Welcome to the jungle,
@ironchef - I'm at the same place as you are. The light at the end of the tunnel is that practice plus intelligence result in efficiency... or it could just be the oncoming train. I guess we'll find out!
You may be taking the numbers too seriously. Seriously. Also, assuming that you're going to do anything "mechanically" - vs. using your smarts and learned skills - is a losing strategy, and not worth assuming.
Sure, statistically the total expectancy of trading is zero - or, as you note, less. That's a lovely concept, and useful in some ways. But waiting for some statistical bogeyman to come and rob me of everything I've made so far (I wonder how he's going to get back all the money I've spent, the food I ate, etc.?) is a waste of my time; I've got trading to do, interesting things to learn, and so on. It's also worth considering the distribution of profits and losses within the trading population: who the hell says that
every trader must eventually lose his shirt? As the old joke goes, you don't have to outrun the bear - just the other guy (who, in this case, happens to be half of all the traders in the world. I'm willing to take that bet.)
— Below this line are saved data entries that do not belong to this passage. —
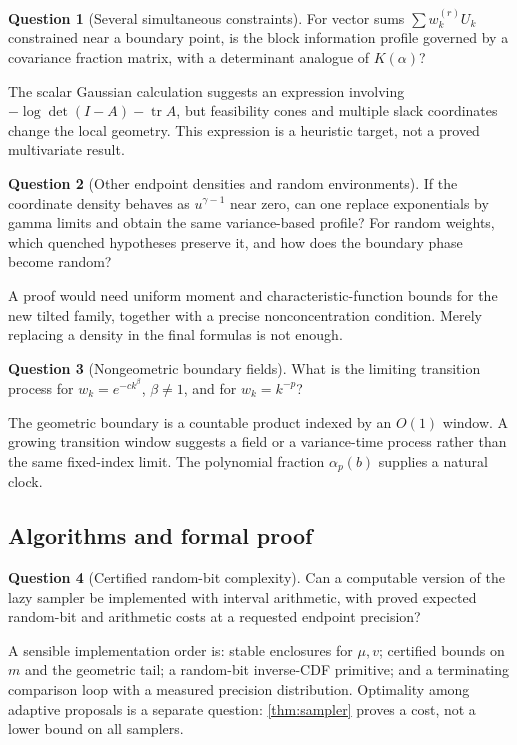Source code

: \documentclass[11pt,a4paper]{article}
\numberwithin{equation}{section}
\theoremstyle{definition}
\newtheorem{question}[question]{Question}
\theoremstyle{remark}
\begin{document}
\begin{question}[Several simultaneous constraints]\label{q:multi}
For vector sums $\sum w_k^{(r)}U_k$ constrained near a boundary
point, is the block information profile governed by a covariance
fraction matrix, with a determinant analogue of $K(\alpha)$?
\end{question}
The scalar Gaussian calculation suggests an expression involving
$-\log\det(I-A)-\operatorname{tr}A$, but feasibility cones and
multiple slack coordinates change the local geometry. This
expression is a heuristic target, not a proved multivariate result.

\begin{question}[Other endpoint densities and random environments]
If the coordinate density behaves as $u^{\gamma-1}$ near zero,
can one replace exponentials by gamma limits and obtain the same
variance-based profile? For random weights, which quenched
hypotheses preserve it, and how does the boundary phase become
random?
\end{question}
A proof would need uniform moment and characteristic-function
bounds for the new tilted family, together with a precise
nonconcentration condition. Merely replacing a density in the
final formulas is not enough.

\begin{question}[Nongeometric boundary fields]
What is the limiting transition process for
$w_k=e^{-ck^\beta}$, $\beta\ne1$, and for $w_k=k^{-p}$?
\end{question}
The geometric boundary is a countable product indexed by an
$O(1)$ window. A growing transition window suggests a field or a
variance-time process rather than the same fixed-index limit.
The polynomial fraction $\alpha_p(b)$ supplies a natural clock.

\subsection{Algorithms and formal proof}
\begin{question}[Certified random-bit complexity]
Can a computable version of the lazy sampler be implemented with
interval arithmetic, with proved expected random-bit and
arithmetic costs at a requested endpoint precision?
\end{question}
A sensible implementation order is: stable enclosures for
$\mu,v$; certified bounds on $m$ and the geometric tail; a
random-bit inverse-CDF primitive; and a terminating comparison
loop with a measured precision distribution. Optimality among
adaptive proposals is a separate question: \cref{thm:sampler}
proves a cost, not a lower bound on all samplers.
\end{document}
I.e., assuming that you're going to lose is not particularly useful - and anybody who claims that improving your trading skills is
not a net positive is so full of shit that his eyes are brown and muddy.
Now, assuming you're pickin' up what I'm a-layin' down...
Flies, from my (small) experience and based on what I've learned so far, aren't just about direction; they're also about timing. They're not comparable to going purely directional, because the price moving too far (or too soon) in a fly trade will land you in negative P&L. Your opinion in opening one does not have to be "more right" than anyone else's; it just has to be right for the market - which no one can predict with any certainty (and thus be "right" ahead of time on.) If you do, say, a skip-strike put butterfly for a small credit, and the price ends up above your body strike, you
will make that credit, end of story. If the price goes below the body strike, you have additional time/strike distance to adjust it; if it goes below your break-even, you can adjust, or accept stock, or make other decisions. Averages - which is what MMs and such have on their side - be damned; each trade stands or falls on its own, and
that is something where statistics cannot apply.
(I'll note that I've never lost money trading flies yet. In fact, of the several hundred live trades I have taken since I started, more than 90% have resulted in gains, only a small percentage have been actual losses, and only
two have been of any meaningful size (nothing comparable to the total gains.) And I'm still in my first year of trading options.)
Vol is easy to deal with by comparison to price - or at least easier. If I choose a stock with an IV rank of 100, what are its chances of going higher?
That's a 50% improvement over price action right off the bat. Admittedly, I've had GLD
stick at 100 for a good long while - but rolling it eventually put me in profit anyway. For a good two out of three high-IV trades that I've done, it behaved pretty much per spec.
Lest I make it sound too easy, it cost me lots of long days of study and practice, and I've spent more time feeling like an ignorant idiot - with money on the line! - than in just about anything I can remember over the course of decades. But... I'm getting there, feeling like less of one every day, and gaining in skills that I really value. I'll take that - plus the little bits of cash I've been making along the way - any time.
(Didn't mean to turn this into a book, but I guess I had a lot to say on the topic. Hope some of it is of use.